Women at a health clinic in Haiti (State.gov)

Women at a health clinic in Haiti (State.gov)

Researchers in the U.S. and France built a mathematical model to estimate the impact of health on economic data that indicates infectious diseases spread by insects, called vector-borne diseases, and parasites found in tropical regions affect economic development in those countries. Their analysis is published online in the journal PLoS Biology.

The team led by Harvard University public health economist Matthew Bonds, with Andrew Dobson of Princeton University, and Donald C. Keenan of Université de Cergy-Pontoise in France, examined the role of health in economic growth, focusing on the impact of diseases that occur independently of the workings of traditional economic institutions. Their focus narrowed to the high occurrence of vector-borne diseases and parasites occurring in the same tropical regions marked by extreme poverty, where more than one-sixth of the world is roughly as poor today as their ancestors were hundreds of years ago.

Measuring the impact of health issues on economic factors is a challenge because of the simultaneous occurrence of economic and heath variables that affect each other. To better estimate the impact of health variables on economic growth, Bonds and colleagues used simultaneous equation models, an econometric technique that makes it possible to analyze the interactions of multiple calculations at the same time. Their analysis looked particularly at estimating the effects of disease and income on each other while controlling for other factors.

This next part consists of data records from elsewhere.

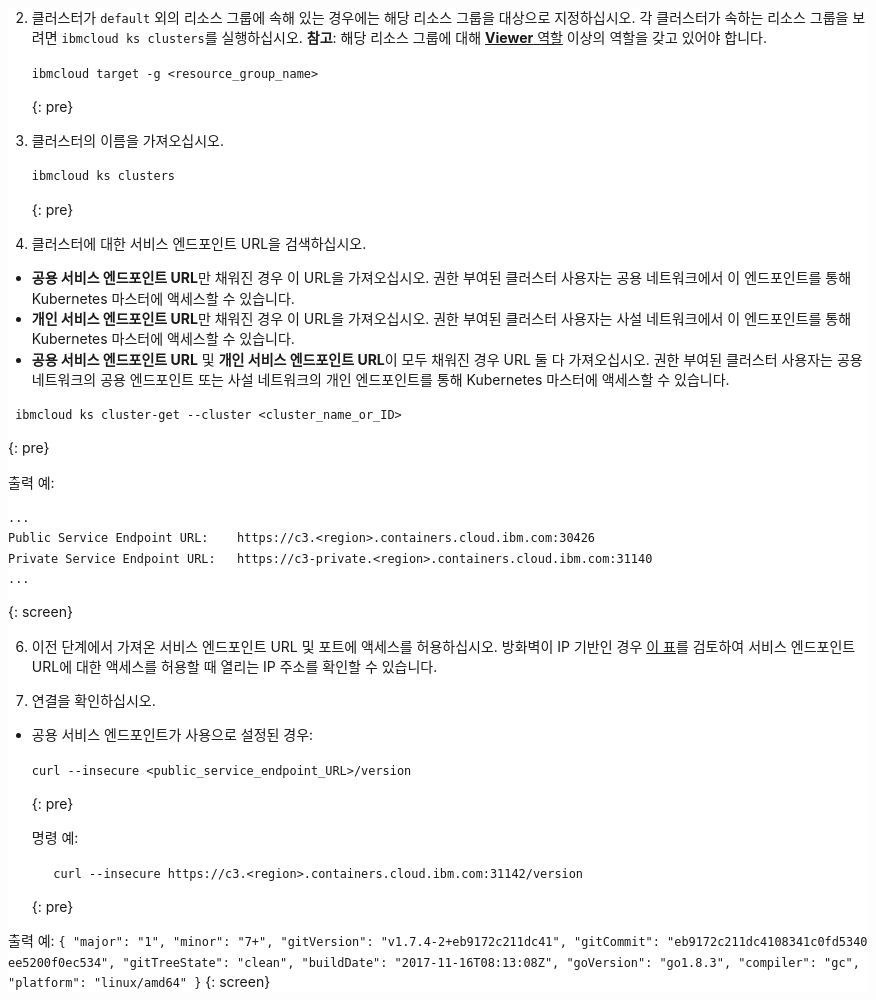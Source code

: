 2. 클러스터가 `default` 외의 리소스 그룹에 속해 있는 경우에는 해당 리소스 그룹을 대상으로 지정하십시오. 각 클러스터가 속하는 리소스 그룹을 보려면 `ibmcloud ks clusters`를 실행하십시오. **참고**: 해당 리소스 그룹에 대해 [**Viewer** 역할](/docs/containers?topic=containers-users#platform) 이상의 역할을 갖고 있어야 합니다.
   ```
   ibmcloud target -g <resource_group_name>
   ```
   {: pre}

4. 클러스터의 이름을 가져오십시오.

   ```
   ibmcloud ks clusters
   ```
   {: pre}

5. 클러스터에 대한 서비스 엔드포인트 URL을 검색하십시오.
 * **공용 서비스 엔드포인트 URL**만 채워진 경우 이 URL을 가져오십시오. 권한 부여된 클러스터 사용자는 공용 네트워크에서 이 엔드포인트를 통해 Kubernetes 마스터에 액세스할 수 있습니다.
 * **개인 서비스 엔드포인트 URL**만 채워진 경우 이 URL을 가져오십시오. 권한 부여된 클러스터 사용자는 사설 네트워크에서 이 엔드포인트를 통해 Kubernetes 마스터에 액세스할 수 있습니다.
 * **공용 서비스 엔드포인트 URL** 및 **개인 서비스 엔드포인트 URL**이 모두 채워진 경우 URL 둘 다 가져오십시오. 권한 부여된 클러스터 사용자는 공용 네트워크의 공용 엔드포인트 또는 사설 네트워크의 개인 엔드포인트를 통해 Kubernetes 마스터에 액세스할 수 있습니다.

  ```
   ibmcloud ks cluster-get --cluster <cluster_name_or_ID>
  ```
  {: pre}

  출력 예:
  ```
  ...
  Public Service Endpoint URL:    https://c3.<region>.containers.cloud.ibm.com:30426
  Private Service Endpoint URL:   https://c3-private.<region>.containers.cloud.ibm.com:31140
  ...
  ```
  {: screen}

6. 이전 단계에서 가져온 서비스 엔드포인트 URL 및 포트에 액세스를 허용하십시오. 방화벽이 IP 기반인 경우 [이 표](#master_ips)를 검토하여 서비스 엔드포인트 URL에 대한 액세스를 허용할 때 열리는 IP 주소를 확인할 수 있습니다.

7. 연결을 확인하십시오.
  * 공용 서비스 엔드포인트가 사용으로 설정된 경우:
    ```
    curl --insecure <public_service_endpoint_URL>/version
    ```
    {: pre}

    명령 예:
    ```
       curl --insecure https://c3.<region>.containers.cloud.ibm.com:31142/version
    ```
    {: pre}

출력 예:
    ```
    {
     "major": "1",
     "minor": "7+",
     "gitVersion": "v1.7.4-2+eb9172c211dc41",
     "gitCommit": "eb9172c211dc4108341c0fd5340ee5200f0ec534",
     "gitTreeState": "clean",
     "buildDate": "2017-11-16T08:13:08Z",
     "goVersion": "go1.8.3",
     "compiler": "gc",
     "platform": "linux/amd64"
   }
    ```
    {: screen}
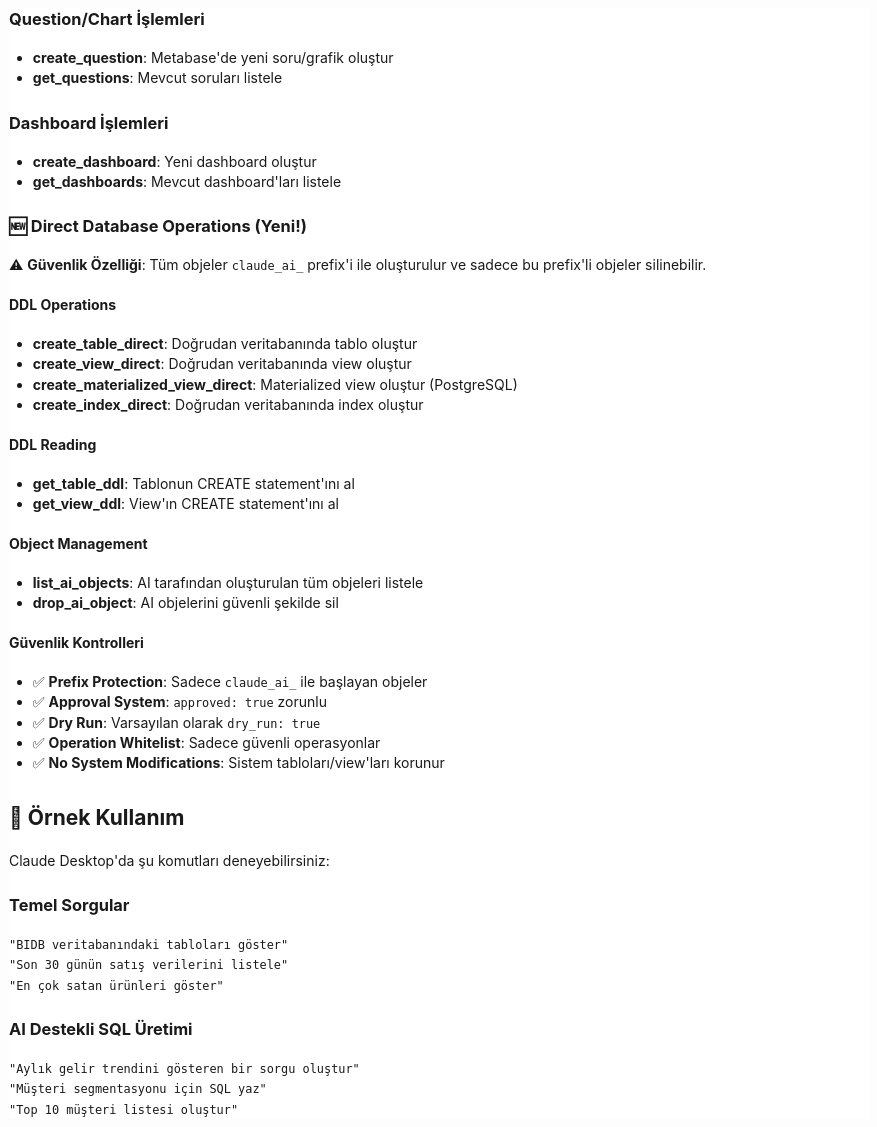 ### Question/Chart İşlemleri

- **create_question**: Metabase'de yeni soru/grafik oluştur
- **get_questions**: Mevcut soruları listele

### Dashboard İşlemleri

- **create_dashboard**: Yeni dashboard oluştur
- **get_dashboards**: Mevcut dashboard'ları listele

### 🆕 Direct Database Operations (Yeni!)

⚠️ **Güvenlik Özelliği**: Tüm objeler `claude_ai_` prefix'i ile oluşturulur ve sadece bu prefix'li objeler silinebilir.

#### DDL Operations
- **create_table_direct**: Doğrudan veritabanında tablo oluştur
- **create_view_direct**: Doğrudan veritabanında view oluştur  
- **create_materialized_view_direct**: Materialized view oluştur (PostgreSQL)
- **create_index_direct**: Doğrudan veritabanında index oluştur

#### DDL Reading
- **get_table_ddl**: Tablonun CREATE statement'ını al
- **get_view_ddl**: View'ın CREATE statement'ını al

#### Object Management
- **list_ai_objects**: AI tarafından oluşturulan tüm objeleri listele
- **drop_ai_object**: AI objelerini güvenli şekilde sil

#### Güvenlik Kontrolleri
- ✅ **Prefix Protection**: Sadece `claude_ai_` ile başlayan objeler
- ✅ **Approval System**: `approved: true` zorunlu
- ✅ **Dry Run**: Varsayılan olarak `dry_run: true` 
- ✅ **Operation Whitelist**: Sadece güvenli operasyonlar
- ✅ **No System Modifications**: Sistem tabloları/view'ları korunur

## 💬 Örnek Kullanım

Claude Desktop'da şu komutları deneyebilirsiniz:

### Temel Sorgular
```
"BIDB veritabanındaki tabloları göster"
"Son 30 günün satış verilerini listele"
"En çok satan ürünleri göster"
```

### AI Destekli SQL Üretimi
```
"Aylık gelir trendini gösteren bir sorgu oluştur"
"Müşteri segmentasyonu için SQL yaz"
"Top 10 müşteri listesi oluştur"
```
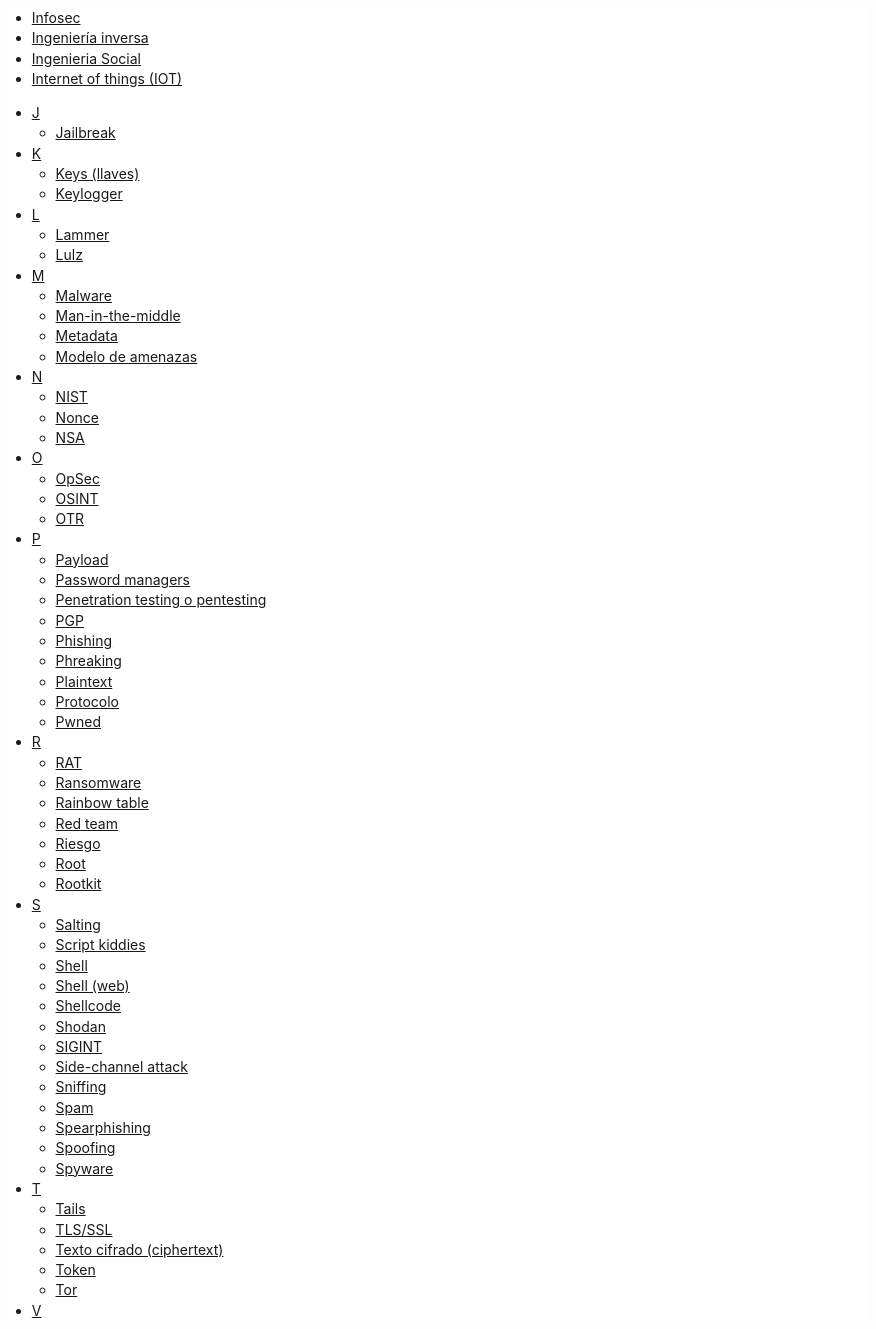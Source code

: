   * [Infosec](#infosec)
  * [Ingeniería inversa](#ingenier-a-inversa)
  * [Ingenieria Social](#ingenieria-social)
  * [Internet of things (IOT)](#internet-of-things--iot-)
- [J](#j)
  * [Jailbreak](#jailbreak)
- [K](#k)
  * [Keys (llaves)](#keys--llaves-)
  * [Keylogger](#keylogger)
- [L](#l)
  * [Lammer](#lammer)
  * [Lulz](#lulz)
- [M](#m)
  * [Malware](#malware)
  * [Man-in-the-middle](#man-in-the-middle)
  * [Metadata](#metadata)
  * [Modelo de amenazas](#modelo-de-amenazas)
- [N](#n)
  * [NIST](#nist)
  * [Nonce](#nonce)
  * [NSA](#nsa)
- [O](#o)
  * [OpSec](#opsec)
  * [OSINT](#osint)
  * [OTR](#otr)
- [P](#p)
  * [Payload](#payload)
  * [Password managers](#password-managers)
  * [Penetration testing o pentesting](#penetration-testing-o-pentesting)
  * [PGP](#pgp)
  * [Phishing](#phishing)
  * [Phreaking](#phreaking)
  * [Plaintext](#plaintext)
  * [Protocolo](#protocolo)
  * [Pwned](#pwned)
- [R](#r)
  * [RAT](#rat)
  * [Ransomware](#ransomware)
  * [Rainbow table](#rainbow-table)
  * [Red team](#red-team)
  * [Riesgo](#riesgo)
  * [Root](#root)
  * [Rootkit](#rootkit)
- [S](#s)
  * [Salting](#salting)
  * [Script kiddies](#script-kiddies)
  * [Shell](#shell)
  * [Shell (web)](#shell--web-)
  * [Shellcode](#shellcode)
  * [Shodan](#shodan)
  * [SIGINT](#sigint)
  * [Side-channel attack](#side-channel-attack)
  * [Sniffing](#sniffing)
  * [Spam](#spam)
  * [Spearphishing](#spearphishing)
  * [Spoofing](#spoofing)
  * [Spyware](#spyware)
- [T](#t)
  * [Tails](#tails)
  * [TLS/SSL](#tls-ssl)
  * [Texto cifrado (ciphertext)](#texto-cifrado--ciphertext-)
  * [Token](#token)
  * [Tor](#tor)
- [V](#v)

The models show vector-borne and parasitic diseases have a systematic effect on economic development, as seen in current levels of per capita income. The location of a country in the tropics, say the authors, means it endures a higher rate of these diseases, and reducing the burden of those diseases to the levels found in temperate-climate countries could more than double their per capita income. The findings also confirm the roles of institutional quality, primary energy production, and landlocked status (a negative influence) on per capita income.

The authors examined ecological variables, in particular biodiversity, where mosquitoes and ticks that spread infectious disease, as well as as parasites, are part of a larger ecosystem of natural predators, competitors, and other host species. After controlling for income, geography, and related factors, the team found indications that greater biodiversity can lower the burden of vector-borne and parasitic diseases on a society.

Current threats to biodiversity, say Bonds, Dobson, and Keenan, pose challenges for policy-makers. Since health conditions can affect the economic growth potential of countries, then governments need to consider those factors that affect those health conditions. Well-functioning and diverse ecosystems can serve public health interests, the authors note. And their study offers tools to quantify those effects in terms of income.